§ **ASSIGNED TASK**: Which lines run from the line containing "- [uuid](https://pub.dev/packages/uuid)" through the end of the records below? Reproduce them exactly, and nothing else.

§ **RECORDED INFORMATION**:
# # #
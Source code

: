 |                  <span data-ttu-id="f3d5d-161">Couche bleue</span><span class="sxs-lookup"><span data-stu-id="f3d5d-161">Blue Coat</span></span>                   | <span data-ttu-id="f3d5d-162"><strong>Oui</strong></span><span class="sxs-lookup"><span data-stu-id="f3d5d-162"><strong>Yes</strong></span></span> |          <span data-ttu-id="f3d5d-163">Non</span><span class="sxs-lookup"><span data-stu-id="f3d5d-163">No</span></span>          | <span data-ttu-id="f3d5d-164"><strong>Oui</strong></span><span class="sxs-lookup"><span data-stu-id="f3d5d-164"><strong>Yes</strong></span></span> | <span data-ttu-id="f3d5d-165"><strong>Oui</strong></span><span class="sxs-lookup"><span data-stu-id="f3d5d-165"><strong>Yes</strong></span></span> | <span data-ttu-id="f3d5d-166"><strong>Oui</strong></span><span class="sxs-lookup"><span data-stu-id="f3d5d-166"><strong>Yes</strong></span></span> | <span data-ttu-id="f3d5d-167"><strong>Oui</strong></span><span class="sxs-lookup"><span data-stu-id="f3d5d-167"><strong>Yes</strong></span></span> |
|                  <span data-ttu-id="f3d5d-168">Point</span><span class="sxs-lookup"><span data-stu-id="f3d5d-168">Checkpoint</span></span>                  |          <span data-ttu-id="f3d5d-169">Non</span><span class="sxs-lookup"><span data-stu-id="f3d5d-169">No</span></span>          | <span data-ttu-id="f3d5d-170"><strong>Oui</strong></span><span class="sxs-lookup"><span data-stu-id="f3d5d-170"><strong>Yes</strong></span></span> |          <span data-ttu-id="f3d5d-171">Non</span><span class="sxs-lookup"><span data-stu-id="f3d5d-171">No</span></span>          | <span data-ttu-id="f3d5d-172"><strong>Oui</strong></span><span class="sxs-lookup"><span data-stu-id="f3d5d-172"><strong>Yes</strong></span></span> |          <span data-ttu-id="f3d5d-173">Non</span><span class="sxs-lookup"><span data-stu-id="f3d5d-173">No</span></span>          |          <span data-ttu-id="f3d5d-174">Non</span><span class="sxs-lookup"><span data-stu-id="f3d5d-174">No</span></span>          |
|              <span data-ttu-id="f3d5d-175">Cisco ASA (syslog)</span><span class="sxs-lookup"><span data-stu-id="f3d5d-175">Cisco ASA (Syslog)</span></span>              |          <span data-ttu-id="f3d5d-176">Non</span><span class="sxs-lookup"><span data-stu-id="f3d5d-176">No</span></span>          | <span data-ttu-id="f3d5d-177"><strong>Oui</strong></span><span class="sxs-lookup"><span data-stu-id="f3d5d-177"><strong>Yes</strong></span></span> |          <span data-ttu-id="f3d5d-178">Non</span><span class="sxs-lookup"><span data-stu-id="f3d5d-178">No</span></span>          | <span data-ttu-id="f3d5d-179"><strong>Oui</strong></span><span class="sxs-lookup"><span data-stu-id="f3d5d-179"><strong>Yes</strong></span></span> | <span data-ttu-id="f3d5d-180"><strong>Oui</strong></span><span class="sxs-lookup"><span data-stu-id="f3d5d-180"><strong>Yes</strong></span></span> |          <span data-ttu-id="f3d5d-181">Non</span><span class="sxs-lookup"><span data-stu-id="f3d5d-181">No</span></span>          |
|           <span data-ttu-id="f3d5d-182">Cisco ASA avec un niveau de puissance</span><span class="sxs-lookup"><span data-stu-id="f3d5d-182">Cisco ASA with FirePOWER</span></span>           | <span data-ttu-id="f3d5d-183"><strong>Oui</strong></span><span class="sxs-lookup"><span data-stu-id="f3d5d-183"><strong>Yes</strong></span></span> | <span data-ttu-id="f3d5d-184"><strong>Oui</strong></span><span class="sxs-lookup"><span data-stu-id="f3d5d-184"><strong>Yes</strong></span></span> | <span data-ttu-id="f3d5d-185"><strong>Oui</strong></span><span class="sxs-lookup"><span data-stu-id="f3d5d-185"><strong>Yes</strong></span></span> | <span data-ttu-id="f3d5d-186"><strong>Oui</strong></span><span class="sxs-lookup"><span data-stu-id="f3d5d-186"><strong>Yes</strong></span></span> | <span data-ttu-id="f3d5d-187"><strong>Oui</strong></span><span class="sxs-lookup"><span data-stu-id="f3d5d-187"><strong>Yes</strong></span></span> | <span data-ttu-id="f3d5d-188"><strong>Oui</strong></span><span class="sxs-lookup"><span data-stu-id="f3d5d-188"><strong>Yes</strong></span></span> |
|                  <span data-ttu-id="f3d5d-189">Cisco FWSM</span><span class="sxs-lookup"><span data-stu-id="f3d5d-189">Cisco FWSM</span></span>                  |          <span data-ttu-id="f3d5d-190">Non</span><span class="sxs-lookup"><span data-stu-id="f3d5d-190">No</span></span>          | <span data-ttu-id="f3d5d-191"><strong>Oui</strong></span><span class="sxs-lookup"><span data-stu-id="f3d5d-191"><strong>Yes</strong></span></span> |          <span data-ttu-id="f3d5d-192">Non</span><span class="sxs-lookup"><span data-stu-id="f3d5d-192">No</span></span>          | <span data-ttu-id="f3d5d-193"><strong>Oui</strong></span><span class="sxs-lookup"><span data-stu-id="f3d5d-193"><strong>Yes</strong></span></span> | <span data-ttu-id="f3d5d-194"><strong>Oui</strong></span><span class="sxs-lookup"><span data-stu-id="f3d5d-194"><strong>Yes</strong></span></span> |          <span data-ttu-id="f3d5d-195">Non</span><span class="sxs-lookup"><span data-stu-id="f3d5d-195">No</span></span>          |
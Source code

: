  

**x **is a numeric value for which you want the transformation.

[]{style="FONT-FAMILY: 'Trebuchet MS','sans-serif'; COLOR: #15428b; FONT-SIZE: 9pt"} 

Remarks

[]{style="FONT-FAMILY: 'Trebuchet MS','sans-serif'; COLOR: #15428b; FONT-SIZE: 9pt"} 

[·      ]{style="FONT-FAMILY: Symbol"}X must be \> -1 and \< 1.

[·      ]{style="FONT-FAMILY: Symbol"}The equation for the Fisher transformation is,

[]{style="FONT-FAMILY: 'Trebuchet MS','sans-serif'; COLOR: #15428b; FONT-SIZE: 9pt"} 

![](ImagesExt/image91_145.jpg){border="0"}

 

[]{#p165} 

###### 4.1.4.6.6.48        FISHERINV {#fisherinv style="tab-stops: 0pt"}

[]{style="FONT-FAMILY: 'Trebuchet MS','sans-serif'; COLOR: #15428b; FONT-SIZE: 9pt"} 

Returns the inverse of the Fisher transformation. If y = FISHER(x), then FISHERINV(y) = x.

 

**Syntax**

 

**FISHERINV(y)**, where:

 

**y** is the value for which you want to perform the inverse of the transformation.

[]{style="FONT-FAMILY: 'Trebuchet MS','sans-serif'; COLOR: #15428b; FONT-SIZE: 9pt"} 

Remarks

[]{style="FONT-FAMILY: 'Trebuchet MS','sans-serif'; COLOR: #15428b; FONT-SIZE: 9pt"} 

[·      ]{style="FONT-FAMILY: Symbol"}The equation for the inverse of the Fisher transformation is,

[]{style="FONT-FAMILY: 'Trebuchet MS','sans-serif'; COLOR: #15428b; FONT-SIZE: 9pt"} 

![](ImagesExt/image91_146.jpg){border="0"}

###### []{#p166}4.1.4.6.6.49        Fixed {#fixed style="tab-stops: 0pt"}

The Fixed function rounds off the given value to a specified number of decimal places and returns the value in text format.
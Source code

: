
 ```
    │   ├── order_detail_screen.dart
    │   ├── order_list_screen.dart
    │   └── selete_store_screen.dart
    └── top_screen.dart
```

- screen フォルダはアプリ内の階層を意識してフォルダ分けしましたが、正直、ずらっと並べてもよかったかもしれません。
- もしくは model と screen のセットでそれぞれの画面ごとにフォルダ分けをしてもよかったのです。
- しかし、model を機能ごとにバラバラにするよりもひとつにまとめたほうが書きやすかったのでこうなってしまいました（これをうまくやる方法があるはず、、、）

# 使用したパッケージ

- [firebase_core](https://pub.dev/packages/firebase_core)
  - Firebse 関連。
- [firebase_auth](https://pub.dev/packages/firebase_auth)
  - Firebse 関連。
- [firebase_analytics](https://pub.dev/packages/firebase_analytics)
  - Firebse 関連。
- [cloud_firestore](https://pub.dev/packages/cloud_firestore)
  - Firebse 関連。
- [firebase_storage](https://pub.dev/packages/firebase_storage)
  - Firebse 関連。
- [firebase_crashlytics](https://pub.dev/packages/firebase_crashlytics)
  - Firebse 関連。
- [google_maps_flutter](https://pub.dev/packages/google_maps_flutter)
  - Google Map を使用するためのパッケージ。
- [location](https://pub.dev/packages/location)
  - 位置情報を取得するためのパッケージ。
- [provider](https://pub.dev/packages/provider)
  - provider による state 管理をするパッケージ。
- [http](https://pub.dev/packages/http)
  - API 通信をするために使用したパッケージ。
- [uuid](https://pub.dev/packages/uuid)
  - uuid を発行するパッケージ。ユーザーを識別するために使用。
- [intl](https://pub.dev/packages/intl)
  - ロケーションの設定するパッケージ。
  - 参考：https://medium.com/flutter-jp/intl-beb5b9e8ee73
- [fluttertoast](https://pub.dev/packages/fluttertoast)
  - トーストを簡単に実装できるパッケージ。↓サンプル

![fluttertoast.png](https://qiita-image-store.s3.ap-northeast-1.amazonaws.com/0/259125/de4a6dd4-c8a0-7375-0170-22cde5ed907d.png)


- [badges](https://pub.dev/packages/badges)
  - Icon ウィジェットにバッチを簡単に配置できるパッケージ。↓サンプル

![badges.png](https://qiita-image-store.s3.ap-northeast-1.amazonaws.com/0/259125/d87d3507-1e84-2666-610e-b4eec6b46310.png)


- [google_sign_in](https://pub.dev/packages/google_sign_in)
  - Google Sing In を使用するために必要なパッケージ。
# # #
§ **ANSWER TO THIS EXERCISE**:
- [uuid](https://pub.dev/packages/uuid)
  - uuid を発行するパッケージ。ユーザーを識別するために使用。
- [intl](https://pub.dev/packages/intl)
  - ロケーションの設定するパッケージ。
  - 参考：https://medium.com/flutter-jp/intl-beb5b9e8ee73
- [fluttertoast](https://pub.dev/packages/fluttertoast)
  - トーストを簡単に実装できるパッケージ。↓サンプル

![fluttertoast.png](https://qiita-image-store.s3.ap-northeast-1.amazonaws.com/0/259125/de4a6dd4-c8a0-7375-0170-22cde5ed907d.png)


- [badges](https://pub.dev/packages/badges)
  - Icon ウィジェットにバッチを簡単に配置できるパッケージ。↓サンプル

![badges.png](https://qiita-image-store.s3.ap-northeast-1.amazonaws.com/0/259125/d87d3507-1e84-2666-610e-b4eec6b46310.png)


- [google_sign_in](https://pub.dev/packages/google_sign_in)
  - Google Sing In を使用するために必要なパッケージ。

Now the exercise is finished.